__Directions__.
The response must reproduce exactly every line of the material below holding the word "queries".

__Information__.
┄┄┄┄┄┄┄┄┄┄
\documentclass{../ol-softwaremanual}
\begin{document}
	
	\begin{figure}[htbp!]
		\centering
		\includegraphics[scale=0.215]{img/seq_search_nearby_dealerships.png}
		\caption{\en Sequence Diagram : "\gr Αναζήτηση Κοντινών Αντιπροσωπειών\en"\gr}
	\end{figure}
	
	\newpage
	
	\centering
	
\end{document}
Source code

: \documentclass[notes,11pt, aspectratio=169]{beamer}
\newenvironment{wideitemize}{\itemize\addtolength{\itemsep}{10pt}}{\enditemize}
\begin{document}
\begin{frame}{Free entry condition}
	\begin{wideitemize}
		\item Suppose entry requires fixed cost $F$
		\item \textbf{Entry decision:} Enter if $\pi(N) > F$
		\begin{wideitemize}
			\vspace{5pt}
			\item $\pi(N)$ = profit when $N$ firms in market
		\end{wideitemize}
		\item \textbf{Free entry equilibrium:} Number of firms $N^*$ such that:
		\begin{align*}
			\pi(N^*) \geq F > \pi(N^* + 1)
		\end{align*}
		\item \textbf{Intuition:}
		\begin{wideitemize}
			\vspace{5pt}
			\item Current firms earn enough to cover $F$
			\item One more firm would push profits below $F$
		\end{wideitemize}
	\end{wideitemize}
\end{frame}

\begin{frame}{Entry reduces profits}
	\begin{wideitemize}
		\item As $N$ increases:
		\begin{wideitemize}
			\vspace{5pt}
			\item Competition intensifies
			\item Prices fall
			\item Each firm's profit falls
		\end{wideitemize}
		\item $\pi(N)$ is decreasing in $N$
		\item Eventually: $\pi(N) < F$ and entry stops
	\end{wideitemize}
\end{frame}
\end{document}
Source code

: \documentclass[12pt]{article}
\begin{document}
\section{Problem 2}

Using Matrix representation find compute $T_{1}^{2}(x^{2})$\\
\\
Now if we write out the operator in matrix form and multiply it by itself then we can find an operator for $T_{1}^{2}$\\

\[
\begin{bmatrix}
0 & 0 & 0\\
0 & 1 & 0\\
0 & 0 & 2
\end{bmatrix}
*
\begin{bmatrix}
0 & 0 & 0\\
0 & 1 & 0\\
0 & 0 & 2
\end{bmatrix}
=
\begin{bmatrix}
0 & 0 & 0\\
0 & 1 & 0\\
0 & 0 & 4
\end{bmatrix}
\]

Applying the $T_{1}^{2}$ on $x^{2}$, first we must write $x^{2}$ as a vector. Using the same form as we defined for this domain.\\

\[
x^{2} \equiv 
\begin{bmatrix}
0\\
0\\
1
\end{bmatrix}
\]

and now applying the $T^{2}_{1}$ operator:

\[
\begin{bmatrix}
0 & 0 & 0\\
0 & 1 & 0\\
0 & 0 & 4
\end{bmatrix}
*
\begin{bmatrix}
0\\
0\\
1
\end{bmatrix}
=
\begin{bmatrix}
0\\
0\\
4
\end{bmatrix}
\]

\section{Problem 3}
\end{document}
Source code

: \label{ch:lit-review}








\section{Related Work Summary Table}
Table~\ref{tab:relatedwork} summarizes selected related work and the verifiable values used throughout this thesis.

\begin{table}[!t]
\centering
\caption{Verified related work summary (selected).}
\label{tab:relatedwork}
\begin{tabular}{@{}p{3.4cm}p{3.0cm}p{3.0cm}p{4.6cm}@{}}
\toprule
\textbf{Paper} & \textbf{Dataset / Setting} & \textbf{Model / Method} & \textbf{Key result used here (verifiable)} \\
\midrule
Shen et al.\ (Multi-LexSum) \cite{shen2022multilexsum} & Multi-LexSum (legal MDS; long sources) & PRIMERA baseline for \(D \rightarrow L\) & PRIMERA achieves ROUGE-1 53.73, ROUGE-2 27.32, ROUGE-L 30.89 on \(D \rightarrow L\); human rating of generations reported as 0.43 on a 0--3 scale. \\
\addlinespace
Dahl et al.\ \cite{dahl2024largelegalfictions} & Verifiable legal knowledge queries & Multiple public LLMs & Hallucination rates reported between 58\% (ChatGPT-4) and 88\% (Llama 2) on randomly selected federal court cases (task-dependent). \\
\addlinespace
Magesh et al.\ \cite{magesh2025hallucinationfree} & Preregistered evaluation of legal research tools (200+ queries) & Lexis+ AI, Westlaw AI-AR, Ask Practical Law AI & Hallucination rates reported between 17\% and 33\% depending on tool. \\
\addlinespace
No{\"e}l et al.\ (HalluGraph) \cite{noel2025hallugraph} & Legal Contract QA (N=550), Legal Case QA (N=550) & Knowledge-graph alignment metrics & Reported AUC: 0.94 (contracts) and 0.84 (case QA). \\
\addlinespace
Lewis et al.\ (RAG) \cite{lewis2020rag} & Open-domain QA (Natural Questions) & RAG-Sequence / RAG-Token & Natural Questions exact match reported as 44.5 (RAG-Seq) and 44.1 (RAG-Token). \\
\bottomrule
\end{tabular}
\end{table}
┄┄┄┄┄┄┄┄┄┄
__Written answer__.
Dahl et al.\ \cite{dahl2024largelegalfictions} & Verifiable legal knowledge queries & Multiple public LLMs & Hallucination rates reported between 58\% (ChatGPT-4) and 88\% (Llama 2) on randomly selected federal court cases (task-dependent). \\
Magesh et al.\ \cite{magesh2025hallucinationfree} & Preregistered evaluation of legal research tools (200+ queries) & Lexis+ AI, Westlaw AI-AR, Ask Practical Law AI & Hallucination rates reported between 17\% and 33\% depending on tool. \\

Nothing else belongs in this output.